:: Task prompt ::
Scan the entries below for the word "again". Copy each line that has it.

━━━ Exercise materials ━━━

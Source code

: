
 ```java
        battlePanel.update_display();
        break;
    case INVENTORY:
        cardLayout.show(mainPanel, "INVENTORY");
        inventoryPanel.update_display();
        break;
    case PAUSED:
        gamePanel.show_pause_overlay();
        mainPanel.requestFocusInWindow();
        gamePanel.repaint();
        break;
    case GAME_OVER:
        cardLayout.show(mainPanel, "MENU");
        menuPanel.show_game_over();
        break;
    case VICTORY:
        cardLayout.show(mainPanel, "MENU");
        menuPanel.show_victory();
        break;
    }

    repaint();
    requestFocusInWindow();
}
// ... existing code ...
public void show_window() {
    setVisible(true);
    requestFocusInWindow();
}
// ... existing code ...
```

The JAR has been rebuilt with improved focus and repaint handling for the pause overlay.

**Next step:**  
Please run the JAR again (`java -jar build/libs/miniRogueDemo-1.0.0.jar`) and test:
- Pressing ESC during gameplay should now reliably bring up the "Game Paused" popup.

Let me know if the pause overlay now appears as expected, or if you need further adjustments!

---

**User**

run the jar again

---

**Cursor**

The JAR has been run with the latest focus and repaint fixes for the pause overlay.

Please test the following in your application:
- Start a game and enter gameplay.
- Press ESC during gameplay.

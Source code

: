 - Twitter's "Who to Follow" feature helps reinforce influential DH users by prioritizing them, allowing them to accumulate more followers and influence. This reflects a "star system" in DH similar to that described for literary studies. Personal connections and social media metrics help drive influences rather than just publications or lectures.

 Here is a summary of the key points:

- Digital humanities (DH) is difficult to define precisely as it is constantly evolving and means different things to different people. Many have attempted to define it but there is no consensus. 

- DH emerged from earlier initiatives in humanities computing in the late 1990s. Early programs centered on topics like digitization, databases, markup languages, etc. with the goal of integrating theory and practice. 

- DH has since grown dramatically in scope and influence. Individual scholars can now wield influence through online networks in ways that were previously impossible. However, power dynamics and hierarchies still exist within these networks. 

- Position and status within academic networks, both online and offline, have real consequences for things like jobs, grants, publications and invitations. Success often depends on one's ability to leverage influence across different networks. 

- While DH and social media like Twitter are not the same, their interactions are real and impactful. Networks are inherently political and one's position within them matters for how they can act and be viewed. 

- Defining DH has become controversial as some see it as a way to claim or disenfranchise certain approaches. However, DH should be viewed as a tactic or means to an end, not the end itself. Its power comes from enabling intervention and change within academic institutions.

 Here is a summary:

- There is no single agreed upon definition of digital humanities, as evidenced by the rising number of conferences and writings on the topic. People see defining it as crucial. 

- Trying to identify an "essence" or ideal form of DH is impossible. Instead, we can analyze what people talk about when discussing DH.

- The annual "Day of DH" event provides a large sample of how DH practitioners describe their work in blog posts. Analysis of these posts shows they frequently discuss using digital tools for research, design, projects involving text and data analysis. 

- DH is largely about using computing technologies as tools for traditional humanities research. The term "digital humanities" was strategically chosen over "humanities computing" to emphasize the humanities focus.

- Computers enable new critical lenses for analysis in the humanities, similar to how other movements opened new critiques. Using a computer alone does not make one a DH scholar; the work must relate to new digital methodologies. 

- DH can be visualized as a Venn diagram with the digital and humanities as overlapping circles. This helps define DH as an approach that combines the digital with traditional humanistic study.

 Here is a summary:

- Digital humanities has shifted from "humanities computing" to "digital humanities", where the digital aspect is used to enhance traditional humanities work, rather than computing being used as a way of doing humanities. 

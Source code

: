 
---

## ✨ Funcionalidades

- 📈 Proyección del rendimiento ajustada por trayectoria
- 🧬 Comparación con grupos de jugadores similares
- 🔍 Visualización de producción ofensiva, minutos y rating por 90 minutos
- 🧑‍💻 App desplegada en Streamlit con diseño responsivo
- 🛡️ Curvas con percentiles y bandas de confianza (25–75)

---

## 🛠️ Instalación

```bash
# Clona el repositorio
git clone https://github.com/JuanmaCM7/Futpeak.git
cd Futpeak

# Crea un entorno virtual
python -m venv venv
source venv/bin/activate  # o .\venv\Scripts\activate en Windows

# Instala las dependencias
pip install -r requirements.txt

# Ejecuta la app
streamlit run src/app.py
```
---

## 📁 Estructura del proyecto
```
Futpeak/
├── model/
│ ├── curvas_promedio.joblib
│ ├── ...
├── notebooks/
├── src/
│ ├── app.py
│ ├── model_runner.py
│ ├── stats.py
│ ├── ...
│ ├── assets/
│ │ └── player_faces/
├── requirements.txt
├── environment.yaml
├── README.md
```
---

━━━

:: Written solution ::
Please run the JAR again (`java -jar build/libs/miniRogueDemo-1.0.0.jar`) and test:
run the jar again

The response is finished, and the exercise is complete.